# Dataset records
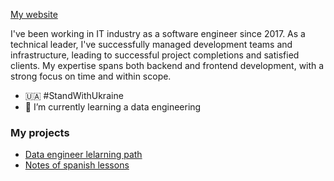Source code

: [My website](https://dsoloh.me)

I've been working in IT industry as a software engineer since 2017.
As a technical leader, I've successfully managed development teams and infrastructure, leading to successful project completions and satisfied clients.
My expertise spans both backend and frontend development, with a strong focus on time and within scope.

- 🇺🇦 #StandWithUkraine
- 🌱 I’m currently learning a data engineering

### My projects

- [Data engineer lelarning path](https://github.com/sologubd/data-engineer-roadmap)
- [Notes of spanish lessons](https://spanish-lessons.dsoloh.me)
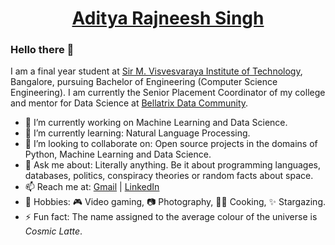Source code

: <h1 align="center"><a href="https://adityarajneeshsingh.ml/" target="_blank" title="Portfolio">Aditya Rajneesh Singh</a></h1>

### Hello there 👋

I am a final year student at [Sir M. Visvesvaraya Institute of Technology](https://www.sirmvit.edu/), Bangalore, pursuing Bachelor of Engineering (Computer Science Engineering). I am currently the Senior Placement Coordinator of my college and mentor for Data Science at [Bellatrix Data Community](https://github.com/bellatrixdatacommunity/).

- 🔭 I’m currently working on Machine Learning and Data Science.
- 🌱 I’m currently learning: Natural Language Processing.
- 👯 I’m looking to collaborate on: Open source projects in the domains of Python, Machine Learning and Data Science.
- 💬 Ask me about: Literally anything. Be it about programming languages, databases, politics, conspiracy theories or random facts about space.
- 📫 Reach me at: [Gmail](mailto:adityarsingh17@gmail.com) | [LinkedIn](https://www.linkedin.com/in/adityarajneeshsingh/)
- :space_invader: Hobbies: :video_game: Video gaming, :camera: Photography, :man_cook: Cooking, :sparkles: Stargazing.
- ⚡ Fun fact: The name assigned to the average colour of the universe is *Cosmic Latte*.
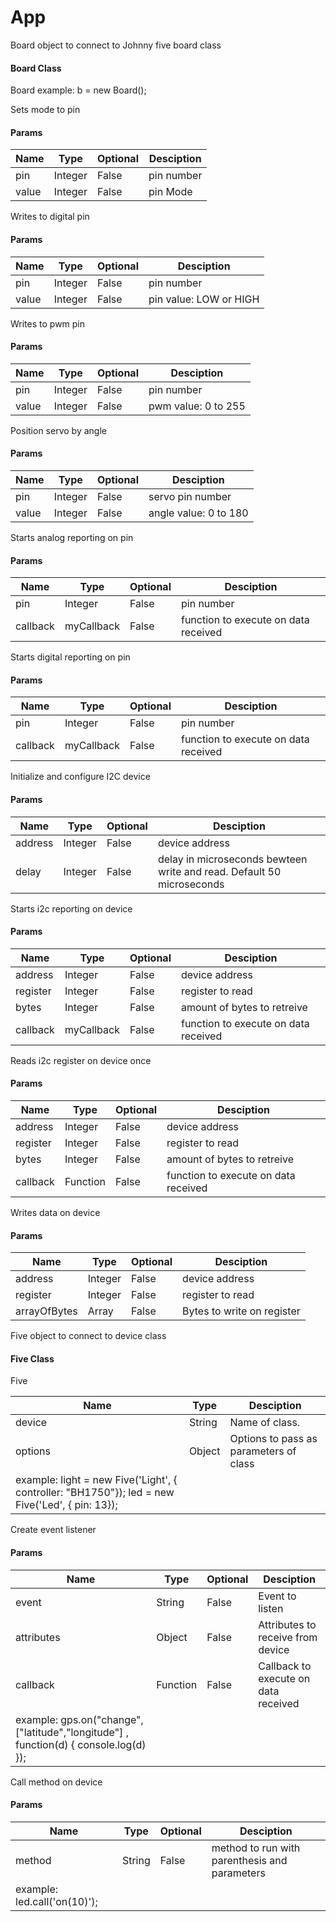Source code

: # App

Board object to connect to Johnny five board class

#### Board Class

Board example: b = new Board();

Sets mode to pin

#### Params

| Name | Type | Optional | Desciption |
| ---- | ---- | -------- | ---------- |
| pin | Integer | False | pin number |
| value | Integer | False | pin Mode |

Writes to digital pin

#### Params

| Name | Type | Optional | Desciption |
| ---- | ---- | -------- | ---------- |
| pin | Integer | False | pin number |
| value | Integer | False | pin value: LOW or HIGH |

Writes to pwm  pin

#### Params

| Name | Type | Optional | Desciption |
| ---- | ---- | -------- | ---------- |
| pin | Integer | False | pin number |
| value | Integer | False | pwm value: 0 to 255 |

Position servo by angle

#### Params

| Name | Type | Optional | Desciption |
| ---- | ---- | -------- | ---------- |
| pin | Integer | False | servo pin number |
| value | Integer | False | angle value: 0 to 180 |

Starts analog reporting on pin

#### Params

| Name | Type | Optional | Desciption |
| ---- | ---- | -------- | ---------- |
| pin | Integer | False | pin number |
| callback | myCallback | False | function to execute on data received |

Starts digital reporting on pin

#### Params

| Name | Type | Optional | Desciption |
| ---- | ---- | -------- | ---------- |
| pin | Integer | False | pin number |
| callback | myCallback | False | function to execute on data received |

Initialize and configure I2C device

#### Params

| Name | Type | Optional | Desciption |
| ---- | ---- | -------- | ---------- |
| address | Integer | False | device address |
| delay | Integer | False | delay in microseconds bewteen write and read. Default 50 microseconds |

Starts i2c reporting on device

#### Params

| Name | Type | Optional | Desciption |
| ---- | ---- | -------- | ---------- |
| address | Integer | False | device address |
| register | Integer | False | register to read |
| bytes | Integer | False | amount of bytes to retreive |
| callback | myCallback | False | function to execute on data received |

Reads i2c register on device once

#### Params

| Name | Type | Optional | Desciption |
| ---- | ---- | -------- | ---------- |
| address | Integer | False | device address |
| register | Integer | False | register to read |
| bytes | Integer | False | amount of bytes to retreive |
| callback | Function | False | function to execute on data received |

Writes data on device

#### Params

| Name | Type | Optional | Desciption |
| ---- | ---- | -------- | ---------- |
| address | Integer | False | device address |
| register | Integer | False | register to read |
| arrayOfBytes | Array | False | Bytes to write on register |

Five object to connect to device class

#### Five Class

Five

| Name | Type | Desciption |
| ---- | ---- | ---------- |
| device | String | Name of class. |
| options | Object | Options to pass as parameters of class 
 example: light = new Five('Light', { controller: "BH1750"}); led = new Five('Led', { pin: 13}); |

Create event listener

#### Params

| Name | Type | Optional | Desciption |
| ---- | ---- | -------- | ---------- |
| event | String | False | Event to listen |
| attributes | Object | False | Attributes to receive from device |
| callback | Function | False | Callback to execute on data received 
 example: gps.on("change", ["latitude","longitude"] , function(d) { console.log(d) }); |

Call method on device

#### Params

| Name | Type | Optional | Desciption |
| ---- | ---- | -------- | ---------- |
| method | String | False | method to run with parenthesis and parameters 
 example: led.call('on(10)'); |
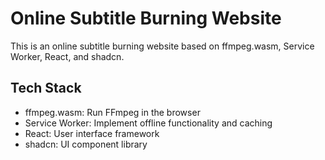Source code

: # Online Subtitle Burning Website

This is an online subtitle burning website based on ffmpeg.wasm, Service Worker, React, and shadcn.

## Tech Stack

- ffmpeg.wasm: Run FFmpeg in the browser
- Service Worker: Implement offline functionality and caching
- React: User interface framework
- shadcn: UI component library
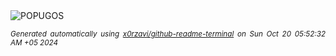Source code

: <div align="justify">
<picture>
    <source media="(prefers-color-scheme: dark)" srcset="https://i.ibb.co/71XzZxy/output-gif.gif">
    <source media="(prefers-color-scheme: light)" srcset="https://i.ibb.co/71XzZxy/output-gif.gif">
    <img alt="POPUGOS" src="https://i.ibb.co/71XzZxy/output-gif.gif">
</picture>

<sub><i>Generated automatically using [x0rzavi/github-readme-terminal](https://github.com/x0rzavi/github-readme-terminal) on Sun Oct 20 05:52:32 AM +05 2024</i></sub>
</div>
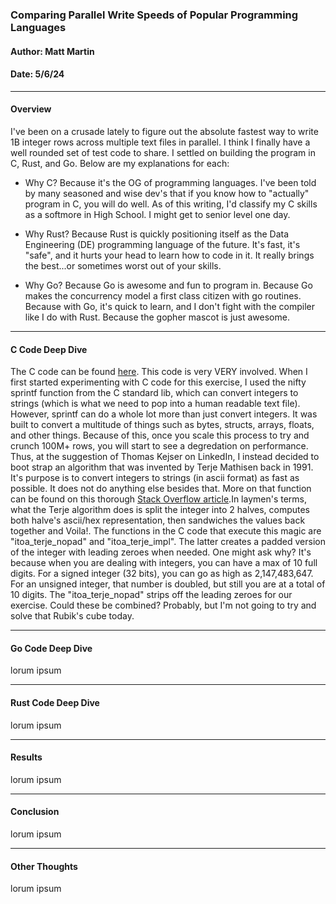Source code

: ### Comparing Parallel Write Speeds of Popular Programming Languages
#### Author: Matt Martin
#### Date: 5/6/24

---
#### Overview
I've been on a crusade lately to figure out the absolute fastest way to write 1B integer rows across multiple text files in parallel. I think I finally have a well rounded set of test code to share. I settled on building the program in C, Rust, and Go. Below are my explanations for each:

- Why C? Because it's the OG of programming languages. I've been told by many seasoned and wise dev's that if you know how to "actually" program in C, you will do well. As of this writing, I'd classify my C skills as a softmore in High School. I might get to senior level one day.

- Why Rust? Because Rust is quickly positioning itself as the Data Engineering (DE) programming language of the future. It's fast, it's "safe", and it hurts your head to learn how to code in it. It really brings the best...or sometimes worst out of your skills.

- Why Go? Because Go is awesome and fun to program in. Because Go makes the concurrency model a first class citizen with go routines. Because with Go, it's quick to learn, and I don't fight with the compiler like I do with Rust. Because the gopher mascot is just awesome.

---
#### C Code Deep Dive
The C code can be found [here](./c_par/c_parallel_int.c). This code is very VERY involved. When I first started experimenting with C code for this exercise, I used the nifty sprintf function from the C standard lib, which can convert integers to strings (which is what we need to pop into a human readable text file). However, sprintf can do a whole lot more than just convert integers. It was built to convert a multitude of things such as bytes, structs, arrays, floats, and other things. Because of this, once you scale this process to try and crunch 100M+ rows, you will start to see a degredation on performance. Thus, at the suggestion of Thomas Kejser on LinkedIn, I instead decided to boot strap an algorithm that was invented by Terje Mathisen back in 1991. It's purpose is to convert integers to strings (in ascii format) as fast as possible. It does not do anything else besides that. More on that function can be found on this thorough [Stack Overflow article](https://stackoverflow.com/questions/7890194/optimized-itoa-function).In laymen's terms, what the Terje algorithm does is split the integer into 2 halves, computes both halve's ascii/hex representation, then sandwiches the values back together and Voila!. The functions in the C code that execute this magic are "itoa_terje_nopad" and "itoa_terje_impl". The latter creates a padded version of the integer with leading zeroes when needed. One might ask why? It's because when you are dealing with integers, you can have a max of 10 full digits. For a signed integer (32 bits), you can go as high as 2,147,483,647. For an unsigned integer, that number is doubled, but still you are at a total of 10 digits. The "itoa_terje_nopad" strips off the leading zeroes for our exercise. Could these be combined? Probably, but I'm not going to try and solve that Rubik's cube today.

---
#### Go Code Deep Dive
lorum ipsum

---
#### Rust Code Deep Dive
lorum ipsum

---
#### Results
lorum ipsum

---
#### Conclusion
lorum ipsum

---
#### Other Thoughts
lorum ipsum
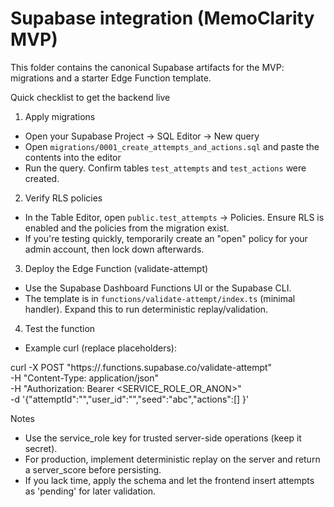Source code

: # Supabase integration (MemoClarity MVP)

This folder contains the canonical Supabase artifacts for the MVP: migrations and a starter Edge Function template.

Quick checklist to get the backend live

1. Apply migrations
 - Open your Supabase Project → SQL Editor → New query
 - Open `migrations/0001_create_attempts_and_actions.sql` and paste the contents into the editor
 - Run the query. Confirm tables `test_attempts` and `test_actions` were created.

2. Verify RLS policies
 - In the Table Editor, open `public.test_attempts` → Policies. Ensure RLS is enabled and the policies from the migration exist.
 - If you're testing quickly, temporarily create an "open" policy for your admin account, then lock down afterwards.

3. Deploy the Edge Function (validate-attempt)
 - Use the Supabase Dashboard Functions UI or the Supabase CLI.
 - The template is in `functions/validate-attempt/index.ts` (minimal handler). Expand this to run deterministic replay/validation.

4. Test the function
 - Example curl (replace placeholders):

  curl -X POST "https://<project>.functions.supabase.co/validate-attempt" \
    -H "Content-Type: application/json" \
    -H "Authorization: Bearer <SERVICE_ROLE_OR_ANON>" \
    -d '{"attemptId":"<id>","user_id":"<user id>","seed":"abc","actions":[] }'

Notes
- Use the service_role key for trusted server-side operations (keep it secret).
- For production, implement deterministic replay on the server and return a server_score before persisting.
- If you lack time, apply the schema and let the frontend insert attempts as 'pending' for later validation.
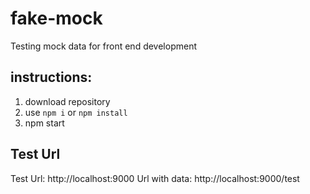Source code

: # fake-mock
Testing mock data for front end development

## instructions:
1. download repository
2. use `npm i` or `npm install`
3. npm start

## Test Url
Test Url: http://localhost:9000
Url with data: http://localhost:9000/test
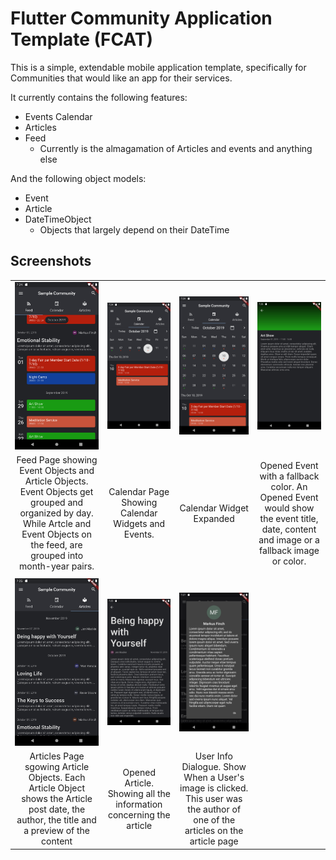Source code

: # Flutter Community Application Template (FCAT)

This is a simple, extendable mobile application template, specifically for Communities that would like an app for their services.

It currently contains the following features:

- Events Calendar
- Articles
- Feed
  - Currently is the almagamation of Articles and events and anything else
  
And the following object models:

- Event
- Article
- DateTimeObject
  - Objects that largely depend on their DateTime

## Screenshots

|                                                                                                                                                                                     |                                                                    |                                                                                                                              |                                                                                                                                       |
| :---------------------------------------------------------------------------------------------------------------------------------------------------------------------------------: | :----------------------------------------------------------------: | :--------------------------------------------------------------------------------------------------------------------------: | :-----------------------------------------------------------------------------------------------------------------------------------: |
|                                                                   ![Feed](screenshots/Screenshot_1570933467.png)                                                                    |         ![Calendar](screenshots/Screenshot_1570933481.png)         |                                  ![CalendarExpanded](screenshots/Screenshot_1570933484.png)                                  |                                         ![OpenedEvent](screenshots/Screenshot_1570933609.png)                                         |
| Feed Page showing Event Objects and Article Objects. Event Objects get grouped and organized by day. While Artcle and Event Objects on the feed, are grouped into month-year pairs. |         Calendar Page Showing Calendar Widgets and Events.         |                                                   Calendar Widget Expanded                                                   | Opened Event with a fallback color. An Opened Event would show the event title, date, content and image or a fallback image or color. |
|                                                                                                                                                                                     |
|                                                                 ![Articles](screenshots/Screenshot_1570933556.png)                                                                  |      ![OpenedArticle](screenshots/Screenshot_1570933560.png)       |                               ![OpenedUserInfoDialogue](screenshots/Screenshot_1570933624.png)                               |
|                     Articles Page sgowing Article Objects. Each Article Object shows the Article post date, the author, the title and a preview of the content                      | Opened Article. Showing all the information concerning the article | User Info Dialogue. Show When a User's image is clicked. This user was the author of one of the articles on the article page |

# Task instructions
The line holding "- If you're" starts the copy and the line holding "## Screenshots" ends it. Repeat those two lines above and all between them exactly, leaving out pictures.

# Output of the task
 - If you're testing quickly, temporarily create an "open" policy for your admin account, then lock down afterwards.

3. Deploy the Edge Function (validate-attempt)
 - Use the Supabase Dashboard Functions UI or the Supabase CLI.
 - The template is in `functions/validate-attempt/index.ts` (minimal handler). Expand this to run deterministic replay/validation.

4. Test the function
 - Example curl (replace placeholders):

  curl -X POST "https://<project>.functions.supabase.co/validate-attempt" \
    -H "Content-Type: application/json" \
    -H "Authorization: Bearer <SERVICE_ROLE_OR_ANON>" \
    -d '{"attemptId":"<id>","user_id":"<user id>","seed":"abc","actions":[] }'

Notes
- Use the service_role key for trusted server-side operations (keep it secret).
- For production, implement deterministic replay on the server and return a server_score before persisting.
- If you lack time, apply the schema and let the frontend insert attempts as 'pending' for later validation.
Source code

: # fake-mock
Testing mock data for front end development

## instructions:
1. download repository
2. use `npm i` or `npm install`
3. npm start

## Test Url
Test Url: http://localhost:9000
Url with data: http://localhost:9000/test
Source code

: # Flutter Community Application Template (FCAT)

This is a simple, extendable mobile application template, specifically for Communities that would like an app for their services.

It currently contains the following features:

- Events Calendar
- Articles
- Feed
  - Currently is the almagamation of Articles and events and anything else
  
And the following object models:

- Event
- Article
- DateTimeObject
  - Objects that largely depend on their DateTime

## Screenshots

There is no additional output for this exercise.